The Ukraine Reconstruction Conference, attended by Western donors, will take place in the northern Polish city of Gdansk starting Thursday (June 26). The event unfolds against a backdrop of rarely seen tensions between Ukraine and Poland since the onset of the Russia-Ukraine conflict in 2022.
Ukrainian President Volodymyr Zelenskyy will not attend the conference. Instead, Ukrainian Prime Minister Yulia Svyrydenko will lead the Kyiv delegation.
The tension stems from Polish President Karol Nawrocki's decision on June 19 to revoke the Order of the White Eagle—Poland's highest honor—from President Zelenskyy. The stated reason is that the UPA, which Zelenskyy has praised, "remains an organization responsible for brutal crimes against Poles" during World War II. In response, Chief of Staff Kyrylo Budanov, Foreign Minister Andriy Sibiha, and former President Petro Poroshenko returned their Polish decorations.
Earlier, on May 22, Zelenskyy attended the reinterment of the ashes of Andriy Melnyk—a leader of the Organization of Ukrainian Nationalists (OUN)—and his wife at a military cemetery near Kyiv.
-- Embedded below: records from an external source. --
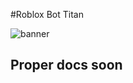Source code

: #Roblox Bot Titan

![banner](https://media.discordapp.net/attachments/988287959998558219/1061863947571052554/image.png?width=807&height=651)

## Proper docs soon
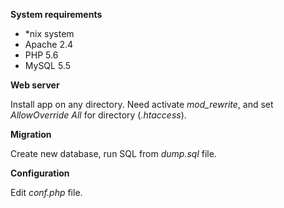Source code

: **System requirements**

* *nix system
* Apache 2.4
* PHP 5.6
* MySQL 5.5

**Web server**

Install app on any directory. Need activate _mod_rewrite_, and set _AllowOverride All_ for directory (_.htaccess_).

**Migration**

Create new database, run SQL from _dump.sql_ file.

**Configuration**

Edit _conf.php_ file.
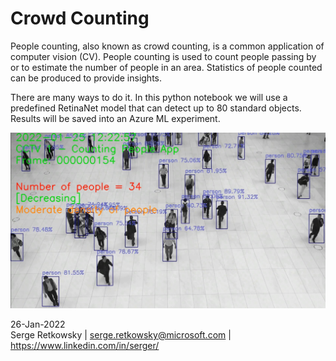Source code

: # Crowd Counting

People counting, also known as crowd counting, is a common application of computer vision (CV). People counting is used to count people passing by or to estimate the number of people in an area.
Statistics of people counted can be produced to provide insights.

There are many ways to do it. In this python notebook we will use a predefined RetinaNet model that can detect up to 80 standard objects. 
Results will be saved into an Azure ML experiment.

<img src="imgexample.jpg">

26-Jan-2022
<br>
Serge Retkowsky | serge.retkowsky@microsoft.com | https://www.linkedin.com/in/serger/
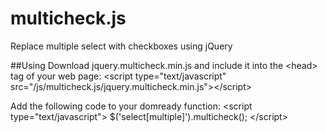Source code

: multicheck.js
=============

Replace multiple select with checkboxes using jQuery

##Using
Download jquery.multicheck.min.js and include it into the &lt;head&gt; tag of your web page:
&lt;script type="text/javascript" src="/js/multicheck.js/jquery.multicheck.min.js"&gt;&lt;/script&gt;

Add the following code to your domready function:
&lt;script type="text/javascript"&gt;
  $('select[multiple]').multicheck();
&lt;/script&gt;
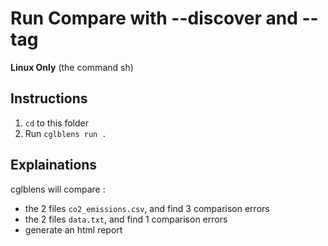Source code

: # Run Compare with --discover and --tag

**Linux Only**
(the command sh)

## Instructions

1. `cd` to this folder
2. Run `cglblens run .`

## Explainations

cglblens will compare :

- the 2 files `co2_emissions.csv`, and find 3 comparison errors
- the 2 files `data.txt`, and find 1 comparison errors
- generate an html report
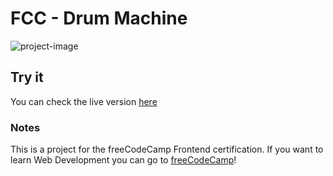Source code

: # FCC - Drum Machine

![project-image](https://z16th-bucket.s3-us-west-1.amazonaws.com/fcc-projects/fcc-drum-machine-min.png)

## Try it
You can check the live version [here](https://xvi-lolz.github.io/fcc-drum-machine/)

### Notes
This is a project for the freeCodeCamp Frontend certification. If you want to learn Web Development you can go to [freeCodeCamp](https://www.freecodecamp.org/)!
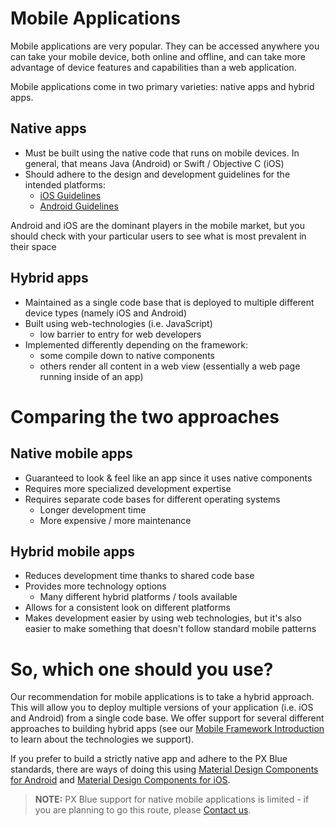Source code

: # Mobile Applications
Mobile applications are very popular. They can be accessed anywhere you can take your mobile device, both online and offline, and can take more advantage of device features and capabilities than a web application.

Mobile applications come in two primary varieties: native apps and hybrid apps.

## Native apps
- Must be built using the native code that runs on mobile devices. In general, that means Java (Android) or Swift / Objective C (iOS)
- Should adhere to the design and development guidelines for the intended platforms:
    - [iOS Guidelines](https://developer.apple.com/ios/human-interface-guidelines/overview/themes/)
    - [Android Guidelines](https://developer.android.com/design/index.html)

Android and iOS are the dominant players in the mobile market, but you should check with your particular users to see what is most prevalent in their space

## Hybrid apps
- Maintained as a single code base that is deployed to multiple different device types (namely iOS and Android)
- Built using web-technologies (i.e. JavaScript)
    - low barrier to entry for web developers
- Implemented differently depending on the framework:
    - some compile down to native components
    - others render all content in a web view (essentially a web page running inside of an app)

# Comparing the two approaches
## Native mobile apps

- Guaranteed to look & feel like an app since it uses native components
- Requires more specialized development expertise
- Requires separate code bases for different operating systems
    - Longer development time
    - More expensive / more maintenance

## Hybrid mobile apps

- Reduces development time thanks to shared code base
- Provides more technology options
    - Many different hybrid platforms / tools available
- Allows for a consistent look on different platforms
- Makes development easier by using web technologies, but it's also easier to make something that doesn't follow standard mobile patterns

# So, which one should you use?
Our recommendation for mobile applications is to take a hybrid approach. This will allow you to deploy multiple versions of your application (i.e. iOS and Android) from a single code base. We offer support for several different approaches to building hybrid apps (see our [Mobile Framework Introduction](/development/frameworks-mobile/intro) to learn about the technologies we support).

If you prefer to build a strictly native app and adhere to the PX Blue standards, there are ways of doing this using [Material Design Components for Android](https://material.io/develop/android/) and [Material Design Components for iOS](https://material.io/develop/ios/). 

> **NOTE:** PX Blue support for native mobile applications is limited - if you are planning to go this route, please [Contact us](/community/contactus).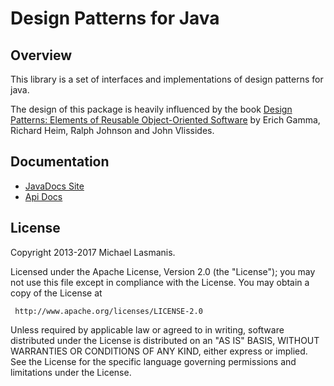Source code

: Design Patterns for Java
========================

Overview
--------

This library is a set of interfaces and implementations of design patterns for
java.

The design of this package is heavily influenced by the book [Design Patterns:
Elements of Reusable Object-Oriented Software](http://www.hillside.net/elements-of-reusable-object-oriented-software-book "Book Link")
by Erich Gamma, Richard Heim, Ralph Johnson and John Vlissides.

Documentation
-------------

* [JavaDocs Site](https://michaellasmanis.github.io/javapatterns/)
* [Api Docs](https://michaellasmanis.github.io/javapatterns/apidocs/)

License
-------

Copyright 2013-2017 Michael Lasmanis.

Licensed under the Apache License, Version 2.0 (the "License");
you may not use this file except in compliance with the License.
You may obtain a copy of the License at

     http://www.apache.org/licenses/LICENSE-2.0

Unless required by applicable law or agreed to in writing, software
distributed under the License is distributed on an "AS IS" BASIS,
WITHOUT WARRANTIES OR CONDITIONS OF ANY KIND, either express or implied.
See the License for the specific language governing permissions and
limitations under the License.


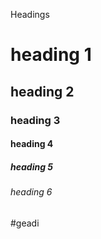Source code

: Headings
# heading 1
## heading 2
### heading 3
#### heading 4
##### heading 5
###### heading 6

#geadi

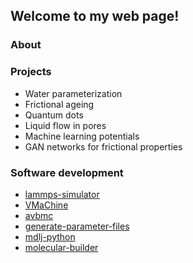 ## Welcome to my web page!

### About

### Projects

- Water parameterization
- Frictional ageing
- Quantum dots
- Liquid flow in pores
- Machine learning potentials
- GAN networks for frictional properties

### Software development

- [lammps-simulator](https://evenmn.github.io/lammps-simulator/)
- [VMaChine](https://evenmn.github.io/VMaChine/)
- [avbmc](https://evenmn.github.io/avbmc/)
- [generate-parameter-files](https://evenmn.github.io/generate-parameter-files/)
- [mdlj-python](https://evenmn.github.io/mdlj-python/)
- [molecular-builder](https://henriasv.github.io/molecular-builder/)
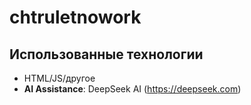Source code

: # chtruletnowork

## Использованные технологии
- HTML/JS/другое
- **AI Assistance**: DeepSeek AI (https://deepseek.com)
Four days later, he named an elite military unit after "heroes of the Ukrainian Insurgent Army" (UPA), a paramilitary force born from the OUN that fought in World War II and opposed the Sovietization of western Ukrainian regions that were once part of Poland.
Polish Prime Minister Donald Tusk has tried to defuse tensions, writing on social media platform X: "Conflict between Poland and Ukraine pleases (Russian President Vladimir) Putin and shocks our allies. The front is somewhere else."
According to experts, despite the tensions, Polish support for Ukraine militarily is unlikely to change, as both countries view Russia as a far greater existential threat. Anton Shekhotsov, an expert on European far-right groups, noted: "In the Kremlin, they understand that such conflicts have no practical impact on the overall picture, which is Poland's support for Ukraine's military efforts." However, Kremlin-backed media may exploit the UPA issue to drive a wedge between the two nations.
The UPA is a Ukrainian nationalist force that emerged during World War II. Historical records show the UPA collaborated with Nazi Germany, participated in the Holocaust, and killed tens of thousands of Poles in western Ukraine, notably during the Volyn massacre in 1943.
In present-day Ukraine, the UPA is celebrated as patriots who fought for independence. Experts suggest that amid the war with Russia, the Ukrainian government easily uses the heroic symbolism of the UPA as a cheap military tool to boost morale. Nikolay Mitrokhin, a researcher at the University of Bremen (Germany), observed: "Extreme Ukrainian nationalists are a free or very cheap military force, and they enthusiastically recruit young people to the front with the help of heroic symbols."
Despite historical differences, analysts argue that the current war with Russia has simplified the narrative about those who fought for Ukraine's independence. Vyacheslav Likhachev, an expert on both Ukrainian and Russian extremist groups, concluded: "Of all the UPA's enemies, only one enemy—the one we are fighting now, the Moscow Empire—personified by the former Soviet Union and today by Russia."